Marine Link
Sunday, April 28, 2024

Dominance From Down Under

The Australian shipping industry is experiencing turmoil as the release of a report from federal government-commissioned task force Shipping Reform Group has moved major reforms, intended to prune shipping costs by $116 million a year, a step closer to being realized. The report recommends that cabotage be phased out during an 18-month period, allowing foreign vessels to compete with Australian ships carrying domestic cargo along the Australian coast. The task force proposals also call for Australian ships to be allowed to employ cheaper foreign crews, a move that, if pursued, will likely be met with strong resistance from the maritime union. Seafarers on Australia's coastal shipping routes would also be made to work 31 weeks a year, not the present 27. In return for compliance, and to help it adjust, the shipping industry would be offered tax incentives.

Austal's 196.8-ft. (60-m) Auto Express high-capacity catamaran for Turkey's Istanbul Deniz Otobusleri.

Both the foremost union body in Australia, the ACTU, and the Maritime Union of Australia, have rejected the report.

According to Transport Minister John Sharp, who anticipates a rapid decline in Australia's shipping industry if reforms are not made, cargo rates for Australian ships were almost one-third higher than for foreign ships.

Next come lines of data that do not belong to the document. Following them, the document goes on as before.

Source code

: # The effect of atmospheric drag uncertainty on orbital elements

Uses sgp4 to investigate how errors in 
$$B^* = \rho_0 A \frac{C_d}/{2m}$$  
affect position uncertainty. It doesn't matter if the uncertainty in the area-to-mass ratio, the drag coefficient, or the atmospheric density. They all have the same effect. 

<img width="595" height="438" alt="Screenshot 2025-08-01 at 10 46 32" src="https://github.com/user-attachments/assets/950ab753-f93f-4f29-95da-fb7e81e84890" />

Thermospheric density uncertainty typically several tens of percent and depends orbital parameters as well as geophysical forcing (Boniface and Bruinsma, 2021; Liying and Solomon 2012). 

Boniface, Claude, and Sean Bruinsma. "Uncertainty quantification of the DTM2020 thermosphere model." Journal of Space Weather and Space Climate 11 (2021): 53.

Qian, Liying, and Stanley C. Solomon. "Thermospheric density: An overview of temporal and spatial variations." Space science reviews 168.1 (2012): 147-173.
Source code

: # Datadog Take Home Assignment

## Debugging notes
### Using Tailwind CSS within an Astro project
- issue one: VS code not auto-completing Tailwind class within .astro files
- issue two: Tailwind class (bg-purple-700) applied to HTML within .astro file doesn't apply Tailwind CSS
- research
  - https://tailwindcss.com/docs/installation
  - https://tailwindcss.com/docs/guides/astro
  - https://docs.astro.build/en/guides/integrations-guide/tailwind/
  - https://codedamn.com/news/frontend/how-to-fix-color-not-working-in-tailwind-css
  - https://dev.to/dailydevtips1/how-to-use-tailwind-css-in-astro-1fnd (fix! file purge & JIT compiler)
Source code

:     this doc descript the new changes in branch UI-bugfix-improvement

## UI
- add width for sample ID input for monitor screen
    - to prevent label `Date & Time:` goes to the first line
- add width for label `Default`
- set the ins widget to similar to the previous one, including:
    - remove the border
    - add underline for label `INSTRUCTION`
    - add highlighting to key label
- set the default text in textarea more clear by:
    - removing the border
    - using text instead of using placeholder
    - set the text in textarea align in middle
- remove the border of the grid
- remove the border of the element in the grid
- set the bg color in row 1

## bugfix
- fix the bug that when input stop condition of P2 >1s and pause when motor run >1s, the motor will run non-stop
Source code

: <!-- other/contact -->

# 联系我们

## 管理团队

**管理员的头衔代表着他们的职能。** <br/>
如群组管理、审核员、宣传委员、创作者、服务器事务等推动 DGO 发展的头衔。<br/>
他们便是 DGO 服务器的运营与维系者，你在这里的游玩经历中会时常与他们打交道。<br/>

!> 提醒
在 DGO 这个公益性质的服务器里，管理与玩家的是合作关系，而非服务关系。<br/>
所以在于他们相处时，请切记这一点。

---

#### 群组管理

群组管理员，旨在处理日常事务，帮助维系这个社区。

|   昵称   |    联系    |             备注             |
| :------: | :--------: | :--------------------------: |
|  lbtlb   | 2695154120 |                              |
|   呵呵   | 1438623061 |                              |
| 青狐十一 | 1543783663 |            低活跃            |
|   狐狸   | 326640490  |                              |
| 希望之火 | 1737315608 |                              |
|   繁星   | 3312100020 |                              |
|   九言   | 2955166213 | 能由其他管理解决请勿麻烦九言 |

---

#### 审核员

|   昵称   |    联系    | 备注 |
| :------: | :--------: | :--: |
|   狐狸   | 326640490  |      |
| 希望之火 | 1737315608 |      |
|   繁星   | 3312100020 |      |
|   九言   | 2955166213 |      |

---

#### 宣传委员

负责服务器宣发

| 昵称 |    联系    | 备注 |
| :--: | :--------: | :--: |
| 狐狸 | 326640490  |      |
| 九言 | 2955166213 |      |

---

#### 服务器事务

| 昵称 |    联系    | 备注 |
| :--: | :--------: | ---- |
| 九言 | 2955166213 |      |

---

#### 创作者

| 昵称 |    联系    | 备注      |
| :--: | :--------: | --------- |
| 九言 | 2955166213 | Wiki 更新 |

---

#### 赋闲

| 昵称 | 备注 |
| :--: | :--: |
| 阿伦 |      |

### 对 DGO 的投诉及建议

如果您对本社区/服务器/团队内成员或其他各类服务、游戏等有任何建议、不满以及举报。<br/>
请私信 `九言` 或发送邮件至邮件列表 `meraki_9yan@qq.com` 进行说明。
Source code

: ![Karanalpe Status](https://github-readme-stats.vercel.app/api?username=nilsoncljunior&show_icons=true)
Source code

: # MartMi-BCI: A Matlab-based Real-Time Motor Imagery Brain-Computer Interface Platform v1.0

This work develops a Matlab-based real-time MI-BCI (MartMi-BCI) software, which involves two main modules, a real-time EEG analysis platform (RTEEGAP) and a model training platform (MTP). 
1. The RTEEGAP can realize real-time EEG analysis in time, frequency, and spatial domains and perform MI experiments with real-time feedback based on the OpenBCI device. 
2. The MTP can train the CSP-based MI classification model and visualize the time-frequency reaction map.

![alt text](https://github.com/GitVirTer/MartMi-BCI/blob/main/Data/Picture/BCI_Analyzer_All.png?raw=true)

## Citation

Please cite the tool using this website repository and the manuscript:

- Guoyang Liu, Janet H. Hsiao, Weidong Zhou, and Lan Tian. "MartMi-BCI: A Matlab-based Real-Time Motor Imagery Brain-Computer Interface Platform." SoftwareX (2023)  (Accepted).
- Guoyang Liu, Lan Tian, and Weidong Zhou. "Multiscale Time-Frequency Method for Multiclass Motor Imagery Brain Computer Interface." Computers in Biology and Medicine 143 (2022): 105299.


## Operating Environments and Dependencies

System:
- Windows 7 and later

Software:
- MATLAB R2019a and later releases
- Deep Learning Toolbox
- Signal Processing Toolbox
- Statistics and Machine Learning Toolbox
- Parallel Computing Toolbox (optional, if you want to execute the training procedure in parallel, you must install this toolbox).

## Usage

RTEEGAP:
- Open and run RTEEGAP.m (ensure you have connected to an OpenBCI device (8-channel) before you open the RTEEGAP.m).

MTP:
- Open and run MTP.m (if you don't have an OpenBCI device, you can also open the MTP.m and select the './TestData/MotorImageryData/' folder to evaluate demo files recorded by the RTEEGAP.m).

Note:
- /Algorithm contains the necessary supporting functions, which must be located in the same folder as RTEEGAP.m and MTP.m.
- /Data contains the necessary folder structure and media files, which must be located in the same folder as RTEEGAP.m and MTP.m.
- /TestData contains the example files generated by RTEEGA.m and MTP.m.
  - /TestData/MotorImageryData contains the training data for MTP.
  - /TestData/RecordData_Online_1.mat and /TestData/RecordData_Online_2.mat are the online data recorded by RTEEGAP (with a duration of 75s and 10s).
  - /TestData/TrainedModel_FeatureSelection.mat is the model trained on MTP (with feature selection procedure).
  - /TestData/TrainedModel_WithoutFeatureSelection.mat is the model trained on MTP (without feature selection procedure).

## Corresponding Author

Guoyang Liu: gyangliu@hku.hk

The report has also flagged a second shipping register to encourage more ships to register under the Australian flag. Both Australian and foreign crews could use the second register, which would be controlled by Australian managers, masters and chief engineers, that would offer tax incentives and more flexible labor arrangements than the existing register. But if the Australian crew failed to deliver cost savings, ships would be permitted to hire foreign crews.

The report, put together by business and industry leaders, indicated reform could cut costs by more than 25 percent. Using foreign crews could save a company substantial revenues, as Australian ships reportedly cost $1.55 million a year more to operate than other OECD countries, primarily due to crew costs. Whether these reforms are implemented or not remains to be seen. In the meantime, Australian maritime companies are proceeding with business as usual.